The Other McCain

"One should either write ruthlessly what one believes to be the truth, or else shut up." — Arthur Koestler


Posted on | October 7, 2022 | Comments Off on ‘RUN THE DANG BALL!’

Richard Sherman became a hero Thursday night to legions of football fans who’ve been shouting at their TV for years. It was clearly an emotional moment, as Sherman — a former All-Pro cornerback for the Seattle Seahawks — said he was having “flashbacks” of Seattle’s notorious loss in Super Bowl XLIV. We’ll get to that in a minute, but first let me explain for the sake of non-fans that Sherman is now a commentator on Amazon Prime’s broadcasts of Thursday Night Football. The game Thursday night between the Denver Broncos and the Indianapolis Colts could be described as a “defensive struggle,” except that it was more a showcase of offensive ineptitude. Neither team scored a touchdown in the game, which went to overtime, as ESPN comments:

The game featured seven field goals, a dozen punts, 25 third-down stops, four interceptions and six fumbles — none of which were recovered by the otherwise disruptive defenses.
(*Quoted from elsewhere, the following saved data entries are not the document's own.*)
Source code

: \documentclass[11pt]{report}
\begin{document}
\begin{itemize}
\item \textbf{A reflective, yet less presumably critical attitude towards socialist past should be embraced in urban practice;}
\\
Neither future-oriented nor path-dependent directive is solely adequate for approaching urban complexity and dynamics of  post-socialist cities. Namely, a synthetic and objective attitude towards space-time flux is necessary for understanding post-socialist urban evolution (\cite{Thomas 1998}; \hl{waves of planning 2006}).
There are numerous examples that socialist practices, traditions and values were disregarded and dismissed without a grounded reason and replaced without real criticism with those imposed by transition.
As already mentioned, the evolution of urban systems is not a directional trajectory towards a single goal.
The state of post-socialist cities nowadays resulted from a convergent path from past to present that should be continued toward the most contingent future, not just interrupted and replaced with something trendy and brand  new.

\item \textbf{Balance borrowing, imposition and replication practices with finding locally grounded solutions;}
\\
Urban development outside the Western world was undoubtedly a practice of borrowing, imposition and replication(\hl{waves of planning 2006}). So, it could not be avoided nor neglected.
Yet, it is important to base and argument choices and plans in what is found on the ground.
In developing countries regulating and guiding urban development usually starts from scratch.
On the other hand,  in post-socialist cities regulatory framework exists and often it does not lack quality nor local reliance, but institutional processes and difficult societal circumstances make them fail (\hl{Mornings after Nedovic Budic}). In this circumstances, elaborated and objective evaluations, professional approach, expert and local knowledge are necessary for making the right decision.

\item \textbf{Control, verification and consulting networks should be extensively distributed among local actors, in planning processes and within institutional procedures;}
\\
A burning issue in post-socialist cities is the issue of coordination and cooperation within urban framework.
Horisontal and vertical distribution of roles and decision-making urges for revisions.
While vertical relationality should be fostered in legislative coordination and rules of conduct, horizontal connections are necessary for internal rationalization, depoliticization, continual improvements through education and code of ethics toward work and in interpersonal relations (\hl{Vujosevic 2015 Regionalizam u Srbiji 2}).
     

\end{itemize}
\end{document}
In overtime, the Colts kicked a field goal to take a 12-9 lead, then Denver drove 70 yards down the field before coming up on 3rd-and-2 at the Indianapolis 6. A handoff to running back Melvin Gordon III gained one yard, leaving the Broncos with fourth-and-1. With about three minutes left in overtime, should they kick a field goal and (most likely) settle for a 12-12 tie? Or should they go for it? Denver went for it, and Broncos quarterback Russell Wilson threw a pass to the end zone intended for Courtland Sutton that was broken up by Indianapolis cornerback Stephon Gilmore. There were a lot of things wrong with that play — in particular, Wilson failed to see Denver wide receiver K.J. Hamler, who was wide open — but the main thing was, “Why pass the ball?”

Richard Sherman brought the hammer down after the game:

“On the final play, you got to run the ball. Again — like, I mean I wish I had Marshawn up here — like, one yard. You need one yard running the ball. . . . All he has to do is run the football. . . . I’ve said enough criticism for him, but God dang it run the dang ball. It’s like, learn from the mistakes. RUN THE BALL!”

In case you don’t understand the context, Sherman was a cornerback on the Seahawks team that lost that Super Bowl on a play where Russell Wilson threw a pass that was intercepted in the end zone by none other than Stephon Gilmore, who was then with the Patriots. He referenced running back Marshawn “Beast Mode” Lynch, who had rushed for over 1,000 yards for Seattle in each of the previous four seasons:

In Super Bowl XLIX, where the Seahawks lost 28–24 to the New England Patriots, Lynch had 24 carries for 102 yards and a touchdown, plus a catch for 31 yards. Late in the fourth quarter on a potential game-winning drive, Lynch ran the ball from the five yard line but was tackled by Dont’a Hightower at the one-yard line. On the next offensive play of the game, the Seahawks chose to pass the ball at the one-yard line instead of running it with Lynch, and Russell Wilson’s pass was intercepted. Lynch was visibly upset by the decision and left the Seahawks locker room without addressing the media. He stated in a later interview with Conan O’Brien that he was “expecting the ball” prior to the play.